### Stored data entries
● ● ● ●
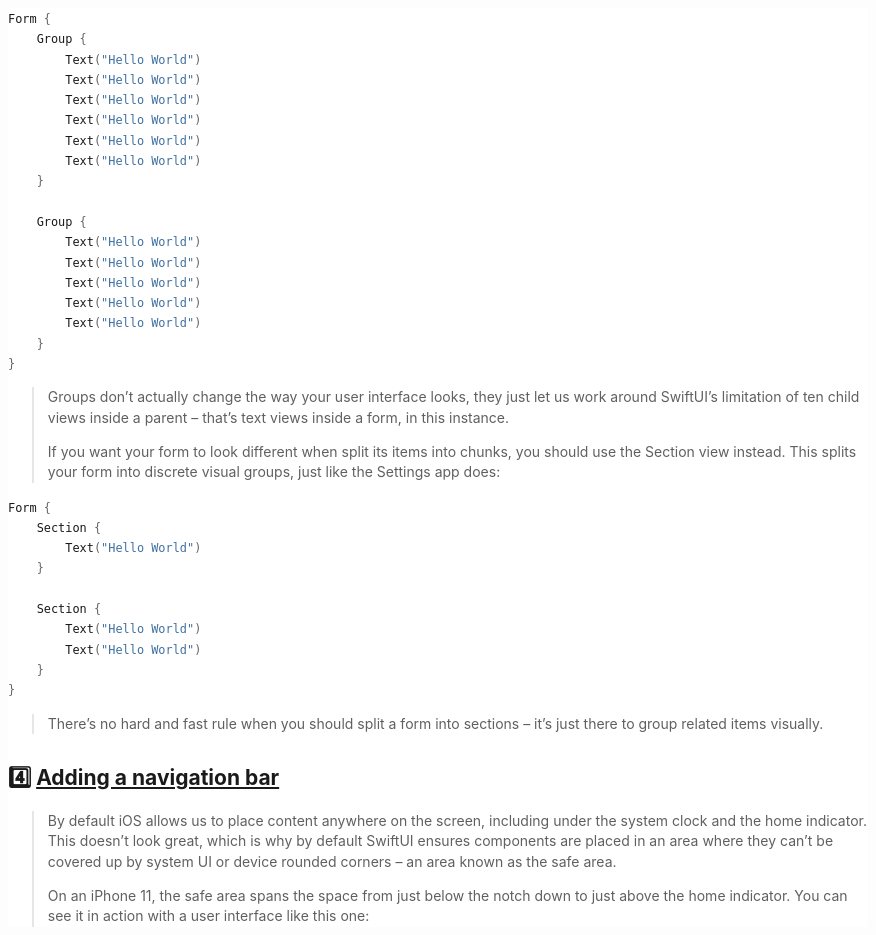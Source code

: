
 ```swift
Form {
    Group {
        Text("Hello World")
        Text("Hello World")
        Text("Hello World")
        Text("Hello World")
        Text("Hello World")
        Text("Hello World")
    }

    Group {
        Text("Hello World")
        Text("Hello World")
        Text("Hello World")
        Text("Hello World")
        Text("Hello World")
    }
}
```

> Groups don’t actually change the way your user interface looks, they just let us work around SwiftUI’s limitation of ten child views inside a parent – that’s text views inside a form, in this instance.
> 
> If you want your form to look different when split its items into chunks, you should use the Section view instead. This splits your form into discrete visual groups, just like the Settings app does:

```swift
Form {
    Section {
        Text("Hello World")
    }

    Section {
        Text("Hello World")
        Text("Hello World")
    }
}
```

> There’s no hard and fast rule when you should split a form into sections – it’s just there to group related items visually.

## :four: [Adding a navigation bar](https://www.hackingwithswift.com/books/ios-swiftui/adding-a-navigation-bar) 

> By default iOS allows us to place content anywhere on the screen, including under the system clock and the home indicator. This doesn’t look great, which is why by default SwiftUI ensures components are placed in an area where they can’t be covered up by system UI or device rounded corners – an area known as the safe area.
> 
> On an iPhone 11, the safe area spans the space from just below the notch down to just above the home indicator. You can see it in action with a user interface like this one:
● ● ● ●
### Work required
Give the entries above again, exactly as written and free of images.

### Solved exercise
Source code

:
 ```swift
Form {
    Group {
        Text("Hello World")
        Text("Hello World")
        Text("Hello World")
        Text("Hello World")
        Text("Hello World")
        Text("Hello World")
    }

    Group {
        Text("Hello World")
        Text("Hello World")
        Text("Hello World")
        Text("Hello World")
        Text("Hello World")
    }
}
```

> Groups don’t actually change the way your user interface looks, they just let us work around SwiftUI’s limitation of ten child views inside a parent – that’s text views inside a form, in this instance.
> 
> If you want your form to look different when split its items into chunks, you should use the Section view instead. This splits your form into discrete visual groups, just like the Settings app does:

```swift
Form {
    Section {
        Text("Hello World")
    }

    Section {
        Text("Hello World")
        Text("Hello World")
    }
}
```

> There’s no hard and fast rule when you should split a form into sections – it’s just there to group related items visually.

## :four: [Adding a navigation bar](https://www.hackingwithswift.com/books/ios-swiftui/adding-a-navigation-bar) 

> By default iOS allows us to place content anywhere on the screen, including under the system clock and the home indicator. This doesn’t look great, which is why by default SwiftUI ensures components are placed in an area where they can’t be covered up by system UI or device rounded corners – an area known as the safe area.
> 
> On an iPhone 11, the safe area spans the space from just below the notch down to just above the home indicator. You can see it in action with a user interface like this one:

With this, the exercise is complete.